On the master, run tcpdump, and then send out large packets to
the slave (ping6 will do) and see if you're getting back the
relevant ICMP message, and whether the network stack on the
master is adapting itself to such a notificaiton.
It looks like something mid-path in the master's ISP that's
breaking PMTU. I can get large pings between the slaves, but I can
only get large pings a few steps through the master's ISP. I was
really hoping it was something dumb like I had left the fragment
rules out of my rulesets.
But NSD uses TCP for zone transfers? I thought that PMTU discovery
does not really apply to TCP? NSD is unable to create a TCP stream
and send more than one data-packet worth of data on it? And you
report that NSD reports a timeout when that happens - like no more
packets are arriving. Some sort of stateful firewall that has a state
problem?
PMTU doesn't apply here as it wasn't an MTU issue. It was a fragmentation issue. In IPv4, fragmentation is TCP's job. The TCP payload is segmented and each packet on the wire has a TCP header at the top of the IP payload. In IPv6, fragmentation is IP's job. The system generates a single large TCP packet, the IP layer enables the fragmentation extension header, and segments the TCP packet itself. The problem with that approach is the TCP header only exists in the first fragment and it's now 8 bytes down from where it would be without the frag header.
What happens when those fragments reach a stateful/DPI firewall should be obvious. A well-written firewall will see the fragmentation header and perform the state check on the identification field of the frag header instead of the TCP port tuple. In this case, though, the router was running an older version of pf that doesn't handle IPv6 fragments.

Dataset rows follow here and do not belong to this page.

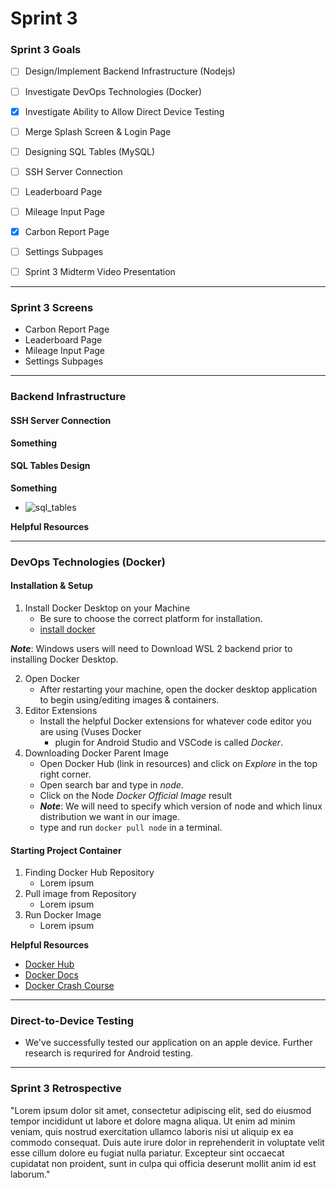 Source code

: # Sprint 3

### Sprint 3 Goals
- [ ] Design/Implement Backend Infrastructure (Nodejs)
- [ ] Investigate DevOps Technologies (Docker)
- [X] Investigate Ability to Allow Direct Device Testing
- [ ] Merge Splash Screen & Login Page
- [ ] Designing SQL Tables (MySQL)
- [ ] SSH Server Connection
- [ ] Leaderboard Page
- [ ] Mileage Input Page
- [X] Carbon Report Page
- [ ] Settings Subpages 
- [ ] Sprint 3 Midterm Video Presentation


---
### Sprint 3 Screens
* Carbon Report Page
* Leaderboard Page
* Mileage Input Page
* Settings Subpages
---
### Backend Infrastructure

#### SSH Server Connection
**Something**



#### SQL Tables Design
**Something**
* ![sql_tables](https://github.com/Developer-DUCS/eMission/assets/78006078/d34fb11f-71c2-432d-9f6f-13ca6fd39861)

**Helpful Resources**


---
### DevOps Technologies (Docker)
#### Installation & Setup
1. Install Docker Desktop on your Machine
   - Be sure to choose the correct platform for installation.
   - [install docker](https://docs.docker.com/get-docker/)
  
**_Note_**: Windows users will need to Download WSL 2 backend prior to installing Docker Desktop.

2. Open Docker 
   - After restarting your machine, open the docker desktop application to begin using/editing images & containers.
3. Editor Extensions
   - Install the helpful Docker extensions for whatever code editor you are using (Vuses Docker
     - plugin for Android Studio and VSCode is called _Docker_.
4. Downloading Docker Parent Image
   - Open Docker Hub (link in resources) and click on _Explore_ in the top right corner.
   - Open search bar and type in  _node_.
   - Click on the Node _Docker Official Image_ result
   - **_Note_**: We will need to specify which version of node and which linux distribution we want in our image.
   - type and run ```docker pull node``` in a terminal. 


#### Starting Project Container
1. Finding Docker Hub Repository
   -  Lorem ipsum
2. Pull image from Repository 
   - Lorem ipsum
3. Run Docker Image
   - Lorem ipsum


**Helpful Resources**
- [Docker Hub](https://hub.docker.com/)
- [Docker Docs](https://docs.docker.com/)
- [Docker Crash Course](https://www.youtube.com/watch?v=31ieHmcTUOk&list=PL4cUxeGkcC9hxjeEtdHFNYMtCpjNBm3h7&index=1)


---
### Direct-to-Device Testing
* We've successfully tested our application on an apple device. Further research is requrired for Android testing.

---
### Sprint 3 Retrospective
"Lorem ipsum dolor sit amet, consectetur adipiscing elit, sed do eiusmod tempor incididunt ut labore et dolore magna aliqua. Ut enim ad minim veniam, quis nostrud exercitation ullamco laboris nisi ut aliquip ex ea commodo consequat. Duis aute irure dolor in reprehenderit in voluptate velit esse cillum dolore eu fugiat nulla pariatur. Excepteur sint occaecat cupidatat non proident, sunt in culpa qui officia deserunt mollit anim id est laborum."
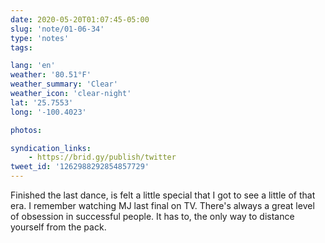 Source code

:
 ```yaml
---
date: 2020-05-20T01:07:45-05:00
slug: 'note/01-06-34'
type: 'notes'
tags:

lang: 'en'
weather: '80.51°F'
weather_summary: 'Clear'
weather_icon: 'clear-night'
lat: '25.7553'
long: '-100.4023'

photos:

syndication_links:
    - https://brid.gy/publish/twitter
tweet_id: '1262988292854857729'
---
```

Finished the last dance, is felt a little special that I got to see a little of that era. I remember watching MJ last final on TV. 
There's always a great level of obsession in successful people. It has to, the only way to distance yourself from the pack. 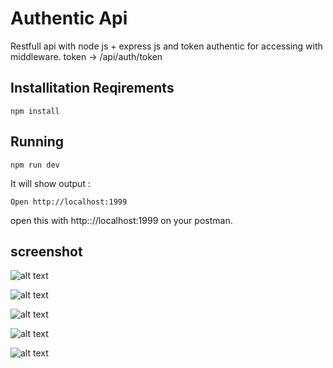 # Authentic Api
Restfull api with node js + express js and token authentic for accessing with middleware. token -> /api/auth/token

## Installitation Reqirements

```
npm install
```

## Running

```
npm run dev
```

It will show output :

```
Open http://localhost:1999
```

open this with http:://localhost:1999 on your postman.


## screenshot

![alt text](https://github.com/fathoniwasesojatiTelkom/token_auth/blob/master/image/token.png)

![alt text](https://github.com/fathoniwasesojatiTelkom/token_auth/blob/master/image/get.png)

![alt text](https://github.com/fathoniwasesojatiTelkom/token_auth/blob/master/image/put.png)

![alt text](https://github.com/fathoniwasesojatiTelkom/token_auth/blob/master/image/post.png)

![alt text](https://github.com/fathoniwasesojatiTelkom/token_auth/blob/master/image/delete.png)
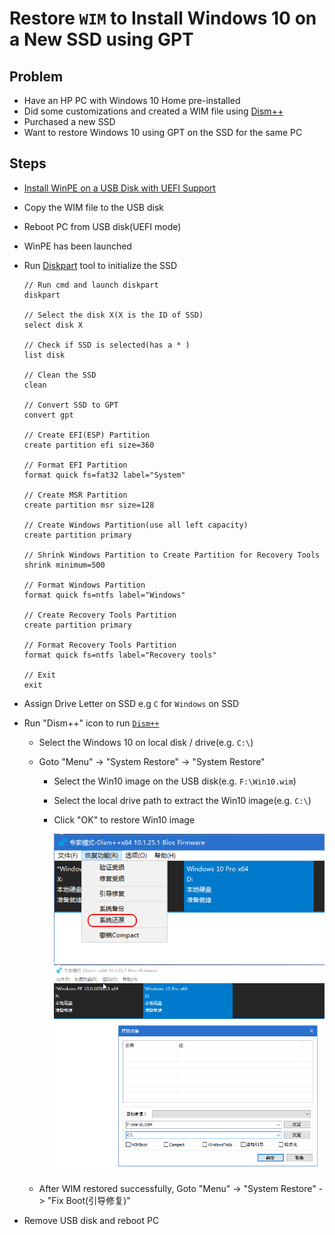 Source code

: # Restore `WIM` to Install Windows 10 on a New SSD using GPT

## Problem
* Have an HP PC with Windows 10 Home pre-installed
* Did some customizations and created a WIM file using [Dism++](https://www.chuyu.me)
* Purchased a new SSD
* Want to restore Windows 10 using GPT on the SSD for the same PC

## Steps
* [Install WinPE on a USB Disk with UEFI Support](../install-winpe-on-a-usb-disk-with-uefi-boot-support/install-winpe-on-a-usb-disk-with-uefi-boot-support.md)
* Copy the WIM file to the USB disk
* Reboot PC from USB disk(UEFI mode)
* WinPE has been launched
* Run [Diskpart](https://docs.microsoft.com/en-us/windows-hardware/manufacture/desktop/configure-uefigpt-based-hard-drive-partitions) tool to initialize the SSD

  ```
  // Run cmd and launch diskpart
  diskpart
  
  // Select the disk X(X is the ID of SSD)
  select disk X
  
  // Check if SSD is selected(has a * )
  list disk

  // Clean the SSD
  clean

  // Convert SSD to GPT
  convert gpt

  // Create EFI(ESP) Partition
  create partition efi size=360

  // Format EFI Partition
  format quick fs=fat32 label="System"

  // Create MSR Partition
  create partition msr size=128

  // Create Windows Partition(use all left capacity)
  create partition primary

  // Shrink Windows Partition to Create Partition for Recovery Tools
  shrink minimum=500
  
  // Format Windows Partition
  format quick fs=ntfs label="Windows"

  // Create Recovery Tools Partition
  create partition primary

  // Format Recovery Tools Partition
  format quick fs=ntfs label="Recovery tools"

  // Exit
  exit

  ```

* Assign Drive Letter on SSD
  e.g `C` for `Windows` on SSD

* Run "Dism++" icon to run [`Dism++`](https://www.chuyu.me)
   * Select the Windows 10 on local disk / drive(e.g. `C:\`)
   * Goto "Menu" -> "System Restore" -> "System Restore"
      * Select the Win10 image on the USB disk(e.g. `F:\Win10.wim`)
      * Select the local drive path to extract the Win10 image(e.g. `C:\`)
      * Click "OK" to restore Win10 image

         ![](img/01.png)
         ![](img/02.png)

   * After WIM restored successfully, Goto "Menu" -> "System Restore" -> "Fix Boot(引导修复)"

* Remove USB disk and reboot PC
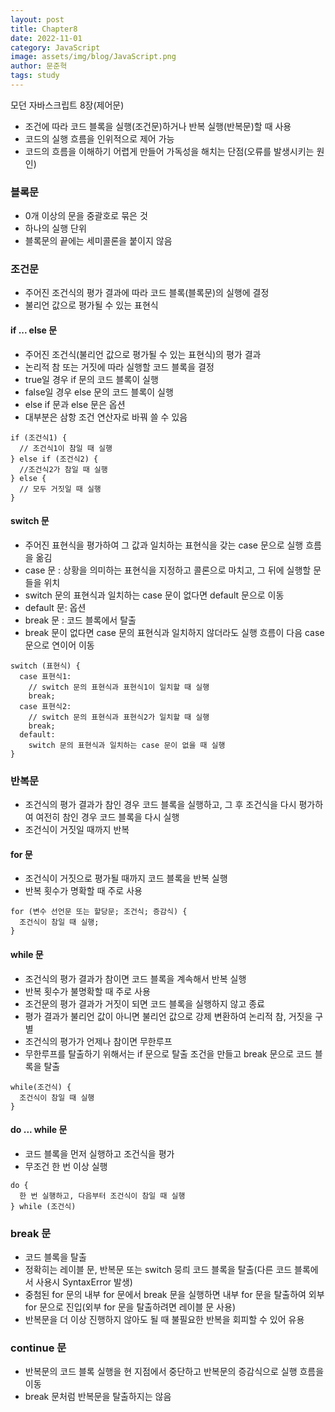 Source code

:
 ```yaml
---
layout: post
title: Chapter8
date: 2022-11-01
category: JavaScript
image: assets/img/blog/JavaScript.png
author: 문준혁
tags: study
---
```


모던 자바스크립트 8장(제어문)

* 조건에 따라 코드 블록을 실행(조건문)하거나 반복 실행(반복문)할 때 사용
* 코드의 실행 흐름을 인위적으로 제어 가능
* 코드의 흐름을 이해하기 어렵게 만들어 가독성을 해치는 단점(오류를 발생시키는 원인)

### 블록문

* 0개 이상의 문을 중괄호로 묶은 것
* 하나의 실행 단위
* 블록문의 끝에는 세미콜론을 붙이지 않음

### 조건문

* 주어진 조건식의 평가 결과에 따라 코드 블록(블록문)의 실행에 결정
* 불리언 값으로 평가될 수 있는 표현식

#### if ... else 문

* 주어진 조건식(불리언 값으로 평가될 수 있는 표현식)의 평가 결과
* 논리적 참 또는 거짓에 따라 실행할 코드 블록을 결정
* true일 경우 if 문의 코드 블록이 실행
* false일 경우 else 문의 코드 블록이 실행
* else if 문과 else 문은 옵션
* 대부분은 삼항 조건 연산자로 바꿔 쓸 수 있음

```
if (조건식1) {
  // 조건식1이 참일 때 실행
} else if (조건식2) {
  //조건식2가 참일 때 실행
} else {
  // 모두 거짓일 때 실행
}
```

#### switch 문

* 주어진 표현식을 평가하여 그 값과 일치하는 표현식을 갖는 case 문으로 실행 흐름을 옮김
* case 문 : 상황을 의미하는 표현식을 지정하고 콜론으로 마치고, 그 뒤에 실행할 문들을 위치
* switch 문의 표현식과 일치하는 case 문이 없다면 default 문으로 이동
* default 문: 옵션
* break 문 : 코드 블록에서 탈출
* break 문이 없다면 case 문의 표현식과 일치하지 않더라도 실행 흐름이 다음 case 문으로 연이어 이동

```
switch (표현식) {
  case 표현식1:
    // switch 문의 표현식과 표현식1이 일치할 때 실행
    break;
  case 표현식2:
    // switch 문의 표현식과 표현식2가 일치할 때 실행
    break;
  default:
    switch 문의 표현식과 일치하는 case 문이 없을 때 실행
}
```

### 반복문

* 조건식의 평가 결과가 참인 경우 코드 블록을 실행하고, 그 후 조건식을 다시 평가하여 여전히 참인 경우 코드 블록을 다시 실행
* 조건식이 거짓일 때까지 반복

#### for 문

* 조건식이 거짓으로 평가될 때까지 코드 블록을 반복 실행
* 반복 횟수가 명확할 때 주로 사용

```
for (변수 선언문 또는 할당문; 조건식; 증감식) {
  조건식이 참일 때 실행;
}
```

#### while 문

* 조건식의 평가 결과가 참이면 코드 블록을 계속해서 반복 실행
* 반복 횟수가 불명확할 때 주로 사용
* 조건문의 평가 결과가 거짓이 되면 코드 블록을 실행하지 않고 종료
* 평가 결과가 불리언 값이 아니면 불리언 값으로 강제 변환하여 논리적 참, 거짓을 구별
* 조건식의 평가가 언제나 참이면 무한루프
* 무한루프를 탈출하기 위해서는 if 문으로 탈출 조건을 만들고 break 문으로 코드 블록을 탈출

```
while(조건식) {
  조건식이 참일 때 실행
}
```

#### do ... while 문

* 코드 블록을 먼저 실행하고 조건식을 평가
* 무조건 한 번 이상 실행

```
do {
  한 번 실행하고, 다음부터 조건식이 참일 때 실행
} while (조건식)
```

### break 문

* 코드 블록을 탈출
* 정확히는 레이블 문, 반복문 또는 switch 뭉릐 코드 블록을 탈출(다른 코드 블록에서 사용시 SyntaxError 발생)
* 중첨된 for 문의 내부 for 문에서 break 문을 실행하면 내부 for 문을 탈출하여 외부 for 문으로 진입(외부 for 문을 탈출하려면 레이블 문 사용)
* 반복문을 더 이상 진행하지 않아도 될 때 불필요한 반복을 회피할 수 있어 유용

### continue 문

* 반복문의 코드 블록 실행을 현 지점에서 중단하고 반복문의 증감식으로 실행 흐름을 이동
* break 문처럼 반복문을 탈출하지는 않음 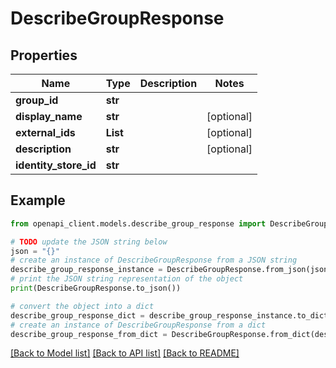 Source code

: # DescribeGroupResponse


## Properties

Name | Type | Description | Notes
------------ | ------------- | ------------- | -------------
**group_id** | **str** |  | 
**display_name** | **str** |  | [optional] 
**external_ids** | **List** |  | [optional] 
**description** | **str** |  | [optional] 
**identity_store_id** | **str** |  | 

## Example

```python
from openapi_client.models.describe_group_response import DescribeGroupResponse

# TODO update the JSON string below
json = "{}"
# create an instance of DescribeGroupResponse from a JSON string
describe_group_response_instance = DescribeGroupResponse.from_json(json)
# print the JSON string representation of the object
print(DescribeGroupResponse.to_json())

# convert the object into a dict
describe_group_response_dict = describe_group_response_instance.to_dict()
# create an instance of DescribeGroupResponse from a dict
describe_group_response_from_dict = DescribeGroupResponse.from_dict(describe_group_response_dict)
```
[[Back to Model list]](../README.md#documentation-for-models) [[Back to API list]](../README.md#documentation-for-api-endpoints) [[Back to README]](../README.md)


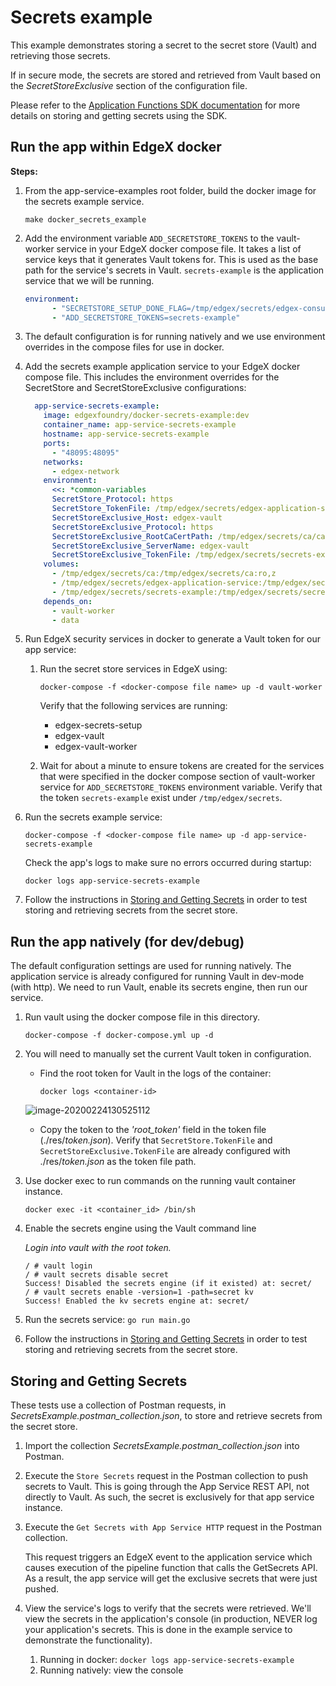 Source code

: # Secrets example

This example demonstrates storing a secret to the secret store (Vault) and retrieving those secrets.

If in secure mode, the secrets are stored and retrieved from Vault based on the *SecretStoreExclusive* section of the configuration file.

Please refer to the [Application Functions SDK documentation](https://github.com/edgexfoundry/app-functions-sdk-go#secrets)  for more details on storing and getting secrets using the SDK.

## Run the app within EdgeX docker

**Steps:**

1. From the app-service-examples root folder, build the docker image for the secrets example service.

   ```
   make docker_secrets_example
   ```

2. Add the environment variable `ADD_SECRETSTORE_TOKENS` to the vault-worker service in your EdgeX docker compose file. It takes a list of service keys that it generates Vault tokens for. This is used as the base path for the service's secrets in Vault.  `secrets-example` is the application service that we will be running.

   ```yml
   environment:
         - "SECRETSTORE_SETUP_DONE_FLAG=/tmp/edgex/secrets/edgex-consul/.secretstore-setup-done"
         - "ADD_SECRETSTORE_TOKENS=secrets-example"
   ```

3. The default configuration is for running natively and we use environment overrides in the compose files for use in docker.

4. Add the secrets example application service to your EdgeX docker compose file. This includes the environment overrides for the SecretStore and SecretStoreExclusive configurations:

   ```yml
     app-service-secrets-example:
       image: edgexfoundry/docker-secrets-example:dev
       container_name: app-service-secrets-example
       hostname: app-service-secrets-example
       ports:
         - "48095:48095"
       networks:
         - edgex-network
       environment:
         <<: *common-variables
         SecretStore_Protocol: https
         SecretStore_TokenFile: /tmp/edgex/secrets/edgex-application-service/secrets-token.json
         SecretStoreExclusive_Host: edgex-vault
         SecretStoreExclusive_Protocol: https
         SecretStoreExclusive_RootCaCertPath: /tmp/edgex/secrets/ca/ca.pem
         SecretStoreExclusive_ServerName: edgex-vault
         SecretStoreExclusive_TokenFile: /tmp/edgex/secrets/secrets-example/secrets-token.json
       volumes:
         - /tmp/edgex/secrets/ca:/tmp/edgex/secrets/ca:ro,z
         - /tmp/edgex/secrets/edgex-application-service:/tmp/edgex/secrets/edgex-application-service:ro,z 
         - /tmp/edgex/secrets/secrets-example:/tmp/edgex/secrets/secrets-example:ro,z 
       depends_on:
         - vault-worker
         - data
   ```  

5. Run EdgeX security services in docker to generate a Vault token for our app service:

   1. Run the secret store services in EdgeX using:

      `docker-compose -f <docker-compose file name> up -d vault-worker`

      Verify that the following services are running:
         - edgex-secrets-setup
         - edgex-vault
         - edgex-vault-worker
   2. Wait for about a minute to ensure tokens are created for the services that were specified in the docker compose section of vault-worker service for `ADD_SECRETSTORE_TOKENS` environment variable. Verify that the token `secrets-example` exist under `/tmp/edgex/secrets`.

5. Run the secrets example service:  
      ```
      docker-compose -f <docker-compose file name> up -d app-service-secrets-example
      ```

      Check the app's logs to make sure no errors occurred during startup:
   
      ```
      docker logs app-service-secrets-example
      ```
   
6. Follow the instructions in [Storing and Getting Secrets](#storing-and-getting-secrets) in order to test storing and retrieving secrets from the secret store.

## Run the app natively (for dev/debug)

The default configuration settings are used for running natively. The application service is already configured for running Vault in dev-mode (with http).  We need to run Vault, enable its secrets engine, then run our service. 

1. Run vault using the docker compose file in this directory. 

   `docker-compose -f docker-compose.yml up -d`

2. You will need to manually set the current Vault token in configuration.

   - Find the root token for Vault in the logs of the container:

     `docker logs <container-id>`

   ![image-20200224130525112](./root-token.png)

   - Copy the token to the *'root_token'* field in the token file (./res/*token.json*). Verify that `SecretStore.TokenFile` and  `SecretStoreExclusive.TokenFile` are already configured with ./res/*token.json* as the token file path.

3. Use docker exec to run commands on the running vault container instance.

   `docker exec -it <container_id> /bin/sh`

4. Enable the secrets engine using the Vault command line

   *Login into vault with the root token.*

   ```
   / # vault login
   / # vault secrets disable secret
   Success! Disabled the secrets engine (if it existed) at: secret/
   / # vault secrets enable -version=1 -path=secret kv
   Success! Enabled the kv secrets engine at: secret/
   ```

5. Run the secrets service: `go run main.go`
6. Follow the instructions in [Storing and Getting Secrets](#storing-and-getting-secrets) in order to test storing and retrieving secrets from the secret store.

## Storing and Getting Secrets

These tests use a collection of Postman requests, in *SecretsExample.postman_collection.json*, to store and retrieve secrets from the secret store.

1. Import the collection *SecretsExample.postman_collection.json* into Postman.

2. Execute the `Store Secrets` request in the Postman collection to push secrets to Vault. This is going through the App Service REST API, not directly to Vault. As such, the secret is exclusively for that app service instance.

3. Execute the `Get Secrets with App Service HTTP` request in the Postman collection.

   This request triggers an EdgeX event to the application service which causes execution of the pipeline function that calls the GetSecrets API.  As a result, the app service will get the exclusive secrets that were just pushed.

4. View the service's logs to verify that the secrets were retrieved. We'll view the secrets in the application's console (in production, NEVER log your application's secrets. This is done in the example service to demonstrate the functionality).

   1. Running in docker: `docker logs app-service-secrets-example`
   2. Running natively: view the console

Prior to the issue, the zone AXFR in question was only 1151 bytes--small enough for a single packet. When I added several new hosts to the zone with their A, AAAA, TXT, MX and SPF records, the AXFR grew to 1720 bytes--large enough to fragment and not pass this errant router. Once the ISP added "pass inet6 proto ipv6-frag all" to the ruleset for my port, it worked just fine.
“setsockopt(TCP_MAXSEG, 1220)” will help if it is PMTUD or fragmentation issue.
IMHO DNS responder should always do “setsockopt(TCP_MAXSEG, 1220)”
for all TCP sockets (or implement an option to setting MAXSEG size) to avoid
PMTUD/IP frags because:
PMTUD process may add more delay even if it worked properly.
ICMP TooBig (for PMTUD) or IP frags are often dropped at broken firewalls.